First Guilty Pleas for Assaulting Officers Could Set Standard

Lawyer says Capitol riot participant's life is wrecked
By Newser Editors and Wire Services
Posted Aug 6, 2021 4:08 PM CDT
First Guilty Pleas for Assaulting Officers Could Set Standard
Rioters loyal to President Trump hold on to a police barrier at the Capitol in Washington on Jan. 6.   (AP Photo/John Minchillo, File)

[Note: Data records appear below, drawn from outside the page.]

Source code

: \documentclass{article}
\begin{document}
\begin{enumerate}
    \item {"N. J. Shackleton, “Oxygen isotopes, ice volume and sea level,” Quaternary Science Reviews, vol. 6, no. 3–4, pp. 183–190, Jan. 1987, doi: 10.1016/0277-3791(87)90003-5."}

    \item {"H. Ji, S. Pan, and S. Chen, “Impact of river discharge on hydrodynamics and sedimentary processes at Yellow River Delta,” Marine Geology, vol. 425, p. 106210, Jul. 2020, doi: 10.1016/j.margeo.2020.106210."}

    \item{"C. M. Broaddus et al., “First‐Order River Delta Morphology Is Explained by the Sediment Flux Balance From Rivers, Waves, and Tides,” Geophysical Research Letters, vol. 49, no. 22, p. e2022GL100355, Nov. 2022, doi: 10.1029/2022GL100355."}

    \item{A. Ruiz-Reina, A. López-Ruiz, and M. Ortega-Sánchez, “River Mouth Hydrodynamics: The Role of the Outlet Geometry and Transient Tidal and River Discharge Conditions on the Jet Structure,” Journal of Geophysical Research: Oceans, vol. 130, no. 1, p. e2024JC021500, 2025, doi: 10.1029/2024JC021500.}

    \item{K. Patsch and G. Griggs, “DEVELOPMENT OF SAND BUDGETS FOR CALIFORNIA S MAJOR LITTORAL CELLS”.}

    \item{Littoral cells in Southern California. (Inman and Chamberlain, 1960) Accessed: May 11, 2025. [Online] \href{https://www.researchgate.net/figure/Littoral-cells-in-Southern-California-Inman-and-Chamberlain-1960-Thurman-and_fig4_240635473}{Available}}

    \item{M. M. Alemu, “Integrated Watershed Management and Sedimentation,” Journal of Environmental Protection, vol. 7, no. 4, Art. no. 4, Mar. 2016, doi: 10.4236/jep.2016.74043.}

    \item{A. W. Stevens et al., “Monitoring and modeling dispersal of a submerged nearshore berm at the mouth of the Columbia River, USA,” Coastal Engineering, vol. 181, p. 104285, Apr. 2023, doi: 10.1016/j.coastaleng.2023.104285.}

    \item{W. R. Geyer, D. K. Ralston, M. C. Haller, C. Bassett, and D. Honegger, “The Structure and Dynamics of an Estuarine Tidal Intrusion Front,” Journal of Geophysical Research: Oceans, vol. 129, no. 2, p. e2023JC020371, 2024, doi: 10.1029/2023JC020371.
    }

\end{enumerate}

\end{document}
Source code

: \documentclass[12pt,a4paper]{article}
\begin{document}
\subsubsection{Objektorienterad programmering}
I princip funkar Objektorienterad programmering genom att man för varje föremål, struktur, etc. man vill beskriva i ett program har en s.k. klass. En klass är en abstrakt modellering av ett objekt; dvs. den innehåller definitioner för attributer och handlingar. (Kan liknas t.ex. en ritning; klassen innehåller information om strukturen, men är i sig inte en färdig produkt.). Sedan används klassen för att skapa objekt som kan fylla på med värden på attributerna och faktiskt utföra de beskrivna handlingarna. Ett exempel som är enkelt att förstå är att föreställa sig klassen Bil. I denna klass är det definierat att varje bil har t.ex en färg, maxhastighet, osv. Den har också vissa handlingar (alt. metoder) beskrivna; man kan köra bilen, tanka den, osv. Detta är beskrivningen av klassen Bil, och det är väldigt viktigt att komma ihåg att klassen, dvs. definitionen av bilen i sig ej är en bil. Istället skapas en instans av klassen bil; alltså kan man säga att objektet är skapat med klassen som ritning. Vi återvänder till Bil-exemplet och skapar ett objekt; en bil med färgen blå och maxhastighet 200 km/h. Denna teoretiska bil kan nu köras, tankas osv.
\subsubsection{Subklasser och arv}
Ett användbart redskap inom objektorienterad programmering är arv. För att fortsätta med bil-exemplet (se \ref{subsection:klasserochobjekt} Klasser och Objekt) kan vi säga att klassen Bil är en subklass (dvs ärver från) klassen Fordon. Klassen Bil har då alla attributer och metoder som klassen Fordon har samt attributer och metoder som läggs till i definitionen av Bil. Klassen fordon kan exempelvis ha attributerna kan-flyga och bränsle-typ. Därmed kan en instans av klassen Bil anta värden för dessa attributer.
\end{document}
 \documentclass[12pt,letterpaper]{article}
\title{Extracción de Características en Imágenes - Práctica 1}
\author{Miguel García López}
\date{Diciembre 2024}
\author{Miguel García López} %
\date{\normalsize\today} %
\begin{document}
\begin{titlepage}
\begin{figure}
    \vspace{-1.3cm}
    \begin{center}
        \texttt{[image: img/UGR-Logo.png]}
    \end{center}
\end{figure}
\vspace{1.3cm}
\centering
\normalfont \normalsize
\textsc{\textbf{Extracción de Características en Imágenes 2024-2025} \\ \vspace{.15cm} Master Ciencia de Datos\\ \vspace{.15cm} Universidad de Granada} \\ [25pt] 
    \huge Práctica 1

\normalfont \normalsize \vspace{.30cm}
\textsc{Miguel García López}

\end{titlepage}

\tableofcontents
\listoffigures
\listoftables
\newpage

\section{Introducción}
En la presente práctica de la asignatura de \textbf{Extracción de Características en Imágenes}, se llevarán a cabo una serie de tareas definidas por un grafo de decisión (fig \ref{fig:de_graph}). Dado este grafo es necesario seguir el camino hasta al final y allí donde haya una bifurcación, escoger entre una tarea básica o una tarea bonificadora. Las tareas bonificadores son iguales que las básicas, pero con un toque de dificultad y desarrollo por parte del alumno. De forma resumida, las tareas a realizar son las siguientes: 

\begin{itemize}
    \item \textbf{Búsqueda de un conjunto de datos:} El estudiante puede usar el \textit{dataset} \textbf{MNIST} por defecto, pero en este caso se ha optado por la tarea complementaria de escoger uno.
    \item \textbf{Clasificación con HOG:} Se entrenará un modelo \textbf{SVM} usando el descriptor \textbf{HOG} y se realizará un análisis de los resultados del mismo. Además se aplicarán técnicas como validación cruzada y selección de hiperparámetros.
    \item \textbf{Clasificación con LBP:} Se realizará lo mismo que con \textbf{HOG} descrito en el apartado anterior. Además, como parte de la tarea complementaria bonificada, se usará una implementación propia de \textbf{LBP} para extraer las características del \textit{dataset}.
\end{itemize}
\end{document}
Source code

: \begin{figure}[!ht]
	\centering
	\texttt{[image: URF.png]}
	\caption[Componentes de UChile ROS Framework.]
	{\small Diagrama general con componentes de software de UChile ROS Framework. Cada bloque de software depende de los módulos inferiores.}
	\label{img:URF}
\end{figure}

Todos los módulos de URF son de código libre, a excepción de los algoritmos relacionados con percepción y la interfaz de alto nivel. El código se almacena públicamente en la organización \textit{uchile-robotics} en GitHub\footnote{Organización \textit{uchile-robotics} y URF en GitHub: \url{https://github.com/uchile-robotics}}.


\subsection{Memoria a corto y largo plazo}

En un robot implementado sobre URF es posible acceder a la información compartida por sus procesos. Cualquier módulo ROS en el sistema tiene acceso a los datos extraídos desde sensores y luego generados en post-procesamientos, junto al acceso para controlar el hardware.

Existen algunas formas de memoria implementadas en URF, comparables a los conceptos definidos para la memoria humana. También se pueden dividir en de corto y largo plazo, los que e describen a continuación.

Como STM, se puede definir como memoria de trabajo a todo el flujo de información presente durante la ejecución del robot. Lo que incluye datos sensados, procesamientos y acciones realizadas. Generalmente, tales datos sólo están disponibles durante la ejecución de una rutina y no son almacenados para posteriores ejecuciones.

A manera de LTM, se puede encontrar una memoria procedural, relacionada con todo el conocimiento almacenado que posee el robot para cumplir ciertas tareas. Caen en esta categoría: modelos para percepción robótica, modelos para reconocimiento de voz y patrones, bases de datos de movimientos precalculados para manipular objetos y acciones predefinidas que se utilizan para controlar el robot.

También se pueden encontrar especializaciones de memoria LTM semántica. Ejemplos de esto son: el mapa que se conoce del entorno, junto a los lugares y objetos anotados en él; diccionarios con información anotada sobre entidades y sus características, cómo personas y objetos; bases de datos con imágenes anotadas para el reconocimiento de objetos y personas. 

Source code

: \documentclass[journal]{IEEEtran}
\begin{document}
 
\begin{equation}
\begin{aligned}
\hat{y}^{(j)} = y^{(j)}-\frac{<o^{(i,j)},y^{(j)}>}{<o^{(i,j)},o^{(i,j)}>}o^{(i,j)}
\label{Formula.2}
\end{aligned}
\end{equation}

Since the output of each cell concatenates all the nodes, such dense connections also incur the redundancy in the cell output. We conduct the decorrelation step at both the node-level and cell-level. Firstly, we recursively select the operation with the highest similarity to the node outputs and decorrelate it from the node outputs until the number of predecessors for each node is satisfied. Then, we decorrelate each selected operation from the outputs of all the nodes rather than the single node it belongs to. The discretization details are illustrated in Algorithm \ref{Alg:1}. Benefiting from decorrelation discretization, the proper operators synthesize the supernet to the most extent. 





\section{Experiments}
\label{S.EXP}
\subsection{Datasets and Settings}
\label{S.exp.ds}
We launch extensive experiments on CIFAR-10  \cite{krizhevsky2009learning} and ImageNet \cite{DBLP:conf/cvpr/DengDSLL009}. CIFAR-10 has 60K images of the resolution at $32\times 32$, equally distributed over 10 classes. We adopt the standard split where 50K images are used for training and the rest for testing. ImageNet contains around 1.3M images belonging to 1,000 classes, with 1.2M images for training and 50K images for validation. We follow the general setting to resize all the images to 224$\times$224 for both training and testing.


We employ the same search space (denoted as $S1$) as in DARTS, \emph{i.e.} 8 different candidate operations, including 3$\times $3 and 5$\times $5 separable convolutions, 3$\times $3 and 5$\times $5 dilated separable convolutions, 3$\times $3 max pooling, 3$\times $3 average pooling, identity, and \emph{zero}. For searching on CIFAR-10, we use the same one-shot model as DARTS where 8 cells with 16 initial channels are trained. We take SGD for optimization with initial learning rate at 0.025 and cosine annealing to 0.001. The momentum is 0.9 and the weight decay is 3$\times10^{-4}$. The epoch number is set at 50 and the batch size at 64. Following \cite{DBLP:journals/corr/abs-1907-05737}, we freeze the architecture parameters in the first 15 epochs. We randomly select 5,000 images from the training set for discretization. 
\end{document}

A New Jersey gym owner and a Washington state man on Friday became the first people charged in the Jan. 6 riot at the US Capitol to plead guilty to assaulting a law enforcement officer during the deadly siege. The pair of plea deals with federal prosecutors could be a benchmark for dozens of other cases in which Capitol rioters are charged with attacking police, the AP reports. An attorney for Scott Kevin Fairlamb, a former mixed martial arts fighter who owned Fairlamb Fit gym in Pompton Lakes, New Jersey, said prosecutors are seeking a sentencing guideline range of about 3½ to 4½ years in prison. Later Friday, the same judge in Washington, DC, ordered Devlyn Thompson jailed in Seattle after he pleaded guilty to assaulting a police officer with a dangerous weapon, a baton. Thompson, 28, had been free since the riot. Fairlamb, 44, whose brother is a Secret Service agent, was one of the first rioters to breach the Capitol after others smashed windows using riot shields and kicked out a locked door, federal prosecutors said.

After leaving the building, Fairlamb harassed a line of police officers, shouting in their faces and blocking them, prosecutors wrote in a filing. A video shows him holding a collapsible baton and shouting, "What (do) patriots do? We f****** disarm them and then we storm the f****** Capitol!" US District Judge Royce Lamberth set sentencing for Sept. 27 for both Thompson and Fairlamb, who has been jailed since his Jan. 22 arrest. Thompson wasn't arrested after he was charged last month with one count of assaulting a Metropolitan Police officer. His attorneys said in a filing that he has autism spectrum disorder. They cited that as a reason for keeping him out of jail while awaiting sentencing. It wasn't immediately clear what prosecutors estimate the sentencing guidelines should be for Thompson. Fairlamb’s involvement in the riot has "eviscerated large parts of his life," his attorney said. "He has lost his business. The mortgage on his home where he lives with his wife is in peril. And he has been publicly disgraced."